Correndo o mesmo risco, é a minha vez de fazer citações de Passos Coelho, na livraria. Primeiro, um trecho que foi enviesado como favorável ao Chega e crítico para Montenegro: “Eu acho, sinceramente, percebendo que isso aconteça, que era preferível que oferecêssemos às pessoas uma imagem diferente. Há muitas pessoas que se começam a cansar desse teatro, porque se trata de uma teatralização, porque não é genuína, não é autêntica, é posicional, é táctica. Fazem-se discursos para a bancada, para agradar, para mobilizar certos apoiantes, para condicionar os outros.” Estas são, como se vê, considerações genéricas. Mas, quer na altura, quer agora, pareceu-me que, a vesti-las a alguém, caberiam ao Chega como uma luva: crítica clara à forma como abrira a nova Assembleia da República e ao espalhafatoso teatro armado em torno da eleição da Mesa.
Depois, palavras ditas à chegada à sala: “Hoje, a família não só nem sempre é considerada nas políticas públicas, como as políticas públicas muitas vezes desconsideram a família, em qualquer das suas visões ou idealizações. E isso não é bom. Quando nós queremos discutir as coisas com seriedade, temos de tomar as diversas visões e discuti-las, com o espírito aberto e o espírito tolerante que devemos ter. A mim, impressiona-me um bocadinho que o espaço público esteja demasiado dominado por caricaturas.” E mais à frente: “Acho muito importante que as sociedades mantenham espaços de racionalidade, que saibam caldeá-los com a emotividade com que às vezes certas coisas se discutem, mas sem os exacerbamentos que prejudicam uma análise séria e, sobretudo, muitas vezes prejudicam que haja uma integração dessas visões numa visão comum da sociedade.”

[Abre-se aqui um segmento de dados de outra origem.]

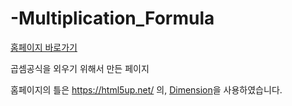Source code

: # -Multiplication_Formula

<a href = "http://곱셈공식.메인.한국">홈페이지 바로가기</a>

곱셈공식을 외우기 위해서 만든 페이지

홈페이지의 틀은 https://html5up.net/ 의, 
<a href = "https://html5up.net/dimension">Dimension</a>을 사용하였습니다.
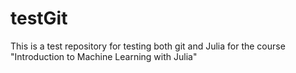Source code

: # testGit


This is a test repository for testing both git and Julia for the course "Introduction to Machine Learning with Julia"

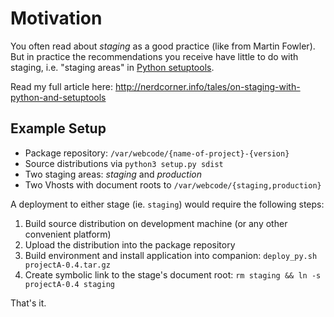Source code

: # Motivation
You often read about *staging* as a good practice (like from Martin Fowler). But in practice the recommendations you receive have little to do with staging, i.e. "staging areas" in [Python setuptools](https://pythonhosted.org/setuptools/setuptools.html).

Read my full article here: http://nerdcorner.info/tales/on-staging-with-python-and-setuptools

## Example Setup

 - Package repository: `/var/webcode/{name-of-project}-{version}`
 - Source distributions via `python3 setup.py sdist`
 - Two staging areas: *staging* and *production*
 - Two Vhosts with document roots to `/var/webcode/{staging,production}`

A deployment to either stage (ie. `staging`) would require the following steps:

 1. Build source distribution on development machine (or any other convenient platform)
 1. Upload the distribution into the package repository
 1. Build environment and install application into companion: `deploy_py.sh projectA-0.4.tar.gz`
 1. Create symbolic link to the stage's document root: `rm staging && ln -s projectA-0.4 staging`

That's it.
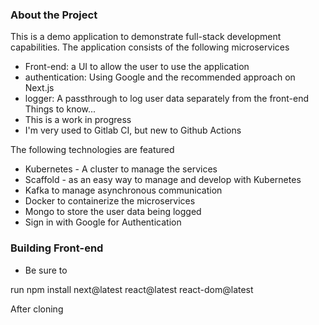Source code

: ### About the Project ###
This is a demo application to demonstrate full-stack development capabilities. 
The application consists of the following microservices
- Front-end: a UI to allow the user to use the application
- authentication: Using Google and the recommended approach on Next.js
- logger: A passthrough to log user data separately from the front-end
Things to know...
- This is a work in progress
- I'm very used to Gitlab CI, but new to Github Actions

The following technologies are featured
- Kubernetes - A cluster to manage the services
- Scaffold - as an easy way to manage and develop with Kubernetes
- Kafka to manage asynchronous communication
- Docker to containerize the microservices
- Mongo to store the user data being logged
- Sign in with Google for Authentication


### Building Front-end ###
- Be sure to 

run npm install next@latest react@latest react-dom@latest

After cloning
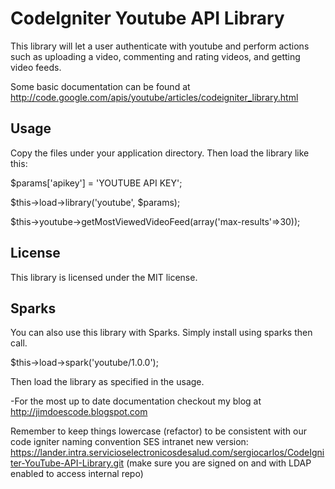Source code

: CodeIgniter Youtube API Library
===============================

This library will let a user authenticate with youtube and perform actions such as uploading a video, commenting and rating videos, and getting video feeds.

Some basic documentation can be found at http://code.google.com/apis/youtube/articles/codeigniter_library.html


Usage
------
Copy the files under your application directory. Then load the library like this:

$params['apikey'] = 'YOUTUBE API KEY';

$this->load->library('youtube', $params);

$this->youtube->getMostViewedVideoFeed(array('max-results'=>30));

License
-------
This library is licensed under the MIT license. 

Sparks
------
You can also use this library with Sparks. Simply install using sparks then call.

$this->load->spark('youtube/1.0.0');

Then load the library as specified in the usage.

-For the most up to date documentation checkout my blog at http://jimdoescode.blogspot.com

Remember to keep things lowercase (refactor) to be consistent with our code igniter naming convention
SES intranet new version: https://lander.intra.servicioselectronicosdesalud.com/sergiocarlos/CodeIgniter-YouTube-API-Library.git
(make sure you are signed on and with LDAP enabled to access internal repo)


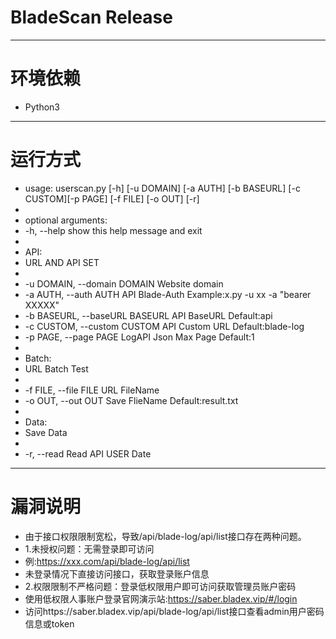 BladeScan Release
===========================
***
# 环境依赖
> 
* Python3
***
# 运行方式
> 
* usage: userscan.py [-h] [-u DOMAIN] [-a AUTH] [-b BASEURL] [-c CUSTOM][-p PAGE] [-f FILE] [-o OUT] [-r]
* 
* optional arguments:
* -h, --help            show this help message and exit
* 
* API:
* URL AND API SET
* 
* -u DOMAIN, --domain DOMAIN Website domain
* -a AUTH, --auth AUTH  API Blade-Auth Example:x.py -u xx -a "bearer XXXXX"
* -b BASEURL, --baseURL BASEURL API BaseURL Default:api
* -c CUSTOM, --custom CUSTOM API Custom URL Default:blade-log
* -p PAGE, --page PAGE  LogAPI Json Max Page Default:1
* 
* Batch:
* URL Batch Test
* 
* -f FILE, --file FILE  URL FileName
* -o OUT, --out OUT     Save FlieName Default:result.txt
* 
* Data:
* Save Data
* 
* -r, --read            Read API USER Date
***
# 漏洞说明
* 由于接口权限限制宽松，导致/api/blade-log/api/list接口存在两种问题。
* 1.未授权问题：无需登录即可访问 
* 例:https://xxx.com/api/blade-log/api/list
* 未登录情况下直接访问接口，获取登录账户信息
* 2.权限限制不严格问题：登录低权限用户即可访问获取管理员账户密码
* 使用低权限人事账户登录官网演示站:https://saber.bladex.vip/#/login
* 访问https://saber.bladex.vip/api/blade-log/api/list接口查看admin用户密码信息或token
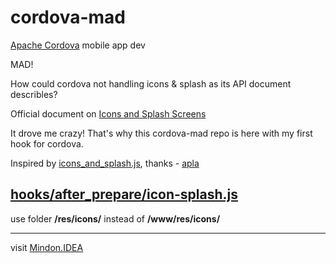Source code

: cordova-mad
===========

[Apache Cordova](http://cordova.apache.org/) mobile app dev


MAD!

How could cordova not handling icons & splash as its API document describles?

Official document on [Icons and Splash Screens](http://cordova.apache.org/docs/en/3.3.0/config_ref_images.md.html#Icons%20and%20Splash%20Screens)


It drove me crazy! That's why this cordova-mad repo is here with my first hook for cordova. 


Inspired by [icons_and_splash.js](https://gist.github.com/apla/6179863), thanks - [apla](https://gist.github.com/apla)


[hooks/after_prepare/icon-splash.js](https://github.com/mindon/cordova-mad/tree/master/hooks/after_prepare)
-----------
use folder **/res/icons/** instead of **/www/res/icons/**



----------------

visit [Mindon.IDEA](http://mindon.github.io)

Enfim, as últimas palavras do discurso, na Livraria Bucholz: “Os motivos que reúnem esta associação são muito nobres, eu neles me revejo nesse sentido, mesmo que possa não subscrever todas as opiniões que são expressas – e ainda bem. Julgo que ninguém se revê em todos os pensamentos que existem. Mas devemos respeitá-los de uma forma íntegra e é isso que eu espero que os próximos anos possam devolver ao espaço público português.”
Manuel Carvalho, naquele seu texto escrito com a vergasta, citou Passos Coelho em 2008: “Sou um liberal, sou um homem que acredita na democracia liberal, sou um reformista porque sou contra o imobilismo, sou solidário acredito que a sociedade não pode ser uma selva com a lei do mais forte.” E fechou o parágrafo, perguntando: “Onde está esse Pedro Passos Coelho?”
A resposta parece simples. Quanto a esta substância, está no mesmo sítio: nada disse ou fez que o contradiga. Só ele pode dizer e explicar se houve alguma evolução. Há que perguntar-lhe. Mas, depois, contar o que ele disser. “Fake news”, “fake words”, “fake pictures” – não presta. Usar o bornal de insultos e chavões também não.